Security and Permissions - Amazon SageMaker

Security and Permissions

When you query data from Athena or Amazon Redshift, the queried dataset is automatically stored in the default SageMaker S3 bucket for the AWS Region in which you are using Studio. Additionally, when you export a Jupyter Notebook from Amazon SageMaker Data Wrangler and run it, your data flows, or .flow files, are saved to the same default bucket, under the prefix data_wrangler_flows.

For high-level security needs, you can configure a bucket policy that restricts the AWS roles that have access to this default SageMaker S3 bucket. Use the following section to add this type of policy to an S3 bucket. To follow the instructions on this page, use the AWS Command Line Interface (AWS CLI). To learn how, see Configuring the AWS CLI in the IAM User Guide.

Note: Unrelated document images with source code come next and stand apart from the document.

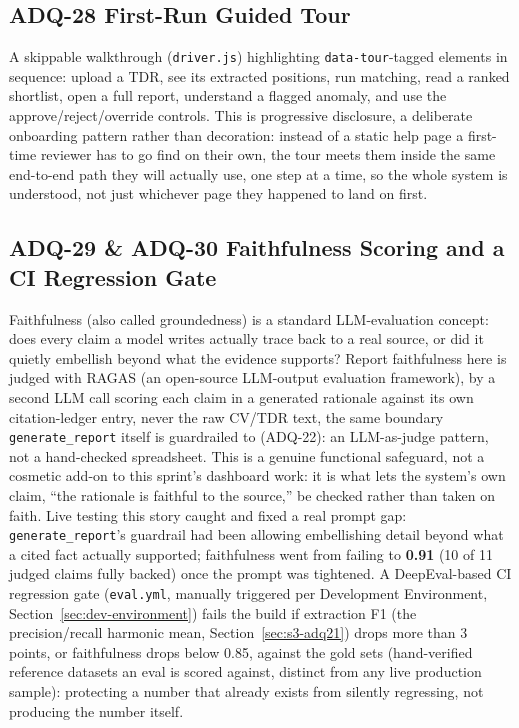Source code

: \subsection{ADQ-28 First-Run Guided Tour}

A skippable walkthrough (\texttt{driver.js}) highlighting
\texttt{data-tour}-tagged elements in sequence: upload a TDR, see its
extracted positions, run matching, read a ranked shortlist, open a full
report, understand a flagged anomaly, and use the approve/reject/override
controls. This is progressive disclosure, a deliberate onboarding
pattern rather than decoration: instead of a static help page a
first-time reviewer has to go find on their own, the tour meets them
inside the same end-to-end path they will actually use, one step at a
time, so the whole system is understood, not just whichever page they
happened to land on first.

\subsection{ADQ-29 \& ADQ-30 Faithfulness Scoring and a CI Regression Gate}

Faithfulness (also called groundedness) is a standard LLM-evaluation
concept: does every claim a model writes actually trace back to a real
source, or did it quietly embellish beyond what the evidence supports?
Report faithfulness here is judged with RAGAS (an open-source
LLM-output evaluation framework), by a second LLM call scoring each
claim in a generated rationale against its own citation-ledger entry,
never the raw CV/TDR text, the same boundary \texttt{generate\_report}
itself is guardrailed to (ADQ-22): an LLM-as-judge pattern, not a
hand-checked spreadsheet. This is a genuine functional safeguard, not a
cosmetic add-on to this sprint's dashboard work: it is what lets the
system's own claim, ``the rationale is faithful to the source,'' be
checked rather than taken on faith. Live testing this story caught and
fixed a real prompt gap: \texttt{generate\_report}'s guardrail had been
allowing embellishing detail beyond what a cited fact actually
supported; faithfulness went from failing to \textbf{0.91} (10 of 11
judged claims fully backed) once the prompt was tightened. A
DeepEval-based CI regression gate (\texttt{eval.yml}, manually triggered
per Development Environment, Section~\ref{sec:dev-environment}) fails
the build if extraction F1 (the precision/recall harmonic mean,
Section~\ref{sec:s3-adq21}) drops more than 3 points, or faithfulness
drops below 0.85, against the gold sets (hand-verified reference
datasets an eval is scored against, distinct from any live production
sample): protecting a number that already exists from silently
regressing, not producing the number itself.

Additionally, you need to grant each IAM role that uses Data Wrangler permissions to access required resources. If you do not require granular permissions for the IAM role you use to access Data Wrangler, you can add the IAM managed policy, AmazonSageMakerFullAccess, to an IAM role that you use to create your Studio user. This policy grants you full permission to use Data Wrangler. If you require more granular permissions, refer to the section, Grant an IAM Role Permission to Use Data Wrangler.

Add a Bucket Policy To Restrict Access to Datasets Imported to Data Wrangler

You can add a policy to the S3 bucket that contains your Data Wrangler resources using an Amazon S3 bucket policy. Resources that Data Wrangler uploads to your default SageMaker S3 bucket in the AWS Region you are using Studio in include the following:

  • Queried Amazon Redshift results. These are stored under the redshift/ prefix.

  • Queried Athena results. These are stored under the athena/ prefix.

  • The .flow files uploaded to Amazon S3 when you run an exported Jupyter Notebook Data Wrangler produces. These are stored under the data_wrangler_flows/ prefix.

Use the following procedure to create an S3 bucket policy that you can add to restrict IAM role access to that bucket. To learn how to add a policy to an S3 bucket, see How do I add an S3 Bucket policy?.

To set up a bucket policy on the S3 bucket that stores your Data Wrangler resources:

  1. Configure one or more IAM roles that you want to be able to access Data Wrangler.

  2. Open a command prompt or shell. For each role that you create, replace role-name with the name of the role and run the following:

    $ aws iam get-role --role-name role-name

    In the response, you'll see a RoleId string which begins will AROA. Copy this string.

  3. Add the following policy to the SageMaker default bucket in the AWS Region in which you are using Data Wrangler. Replace region with the AWS Region in which the bucket is located, and account-id with your AWS account ID. Replace userIds starting with AROAEXAMPLEID with the IDs of an AWS roles to which you want to grant permission to use Data Wrangler.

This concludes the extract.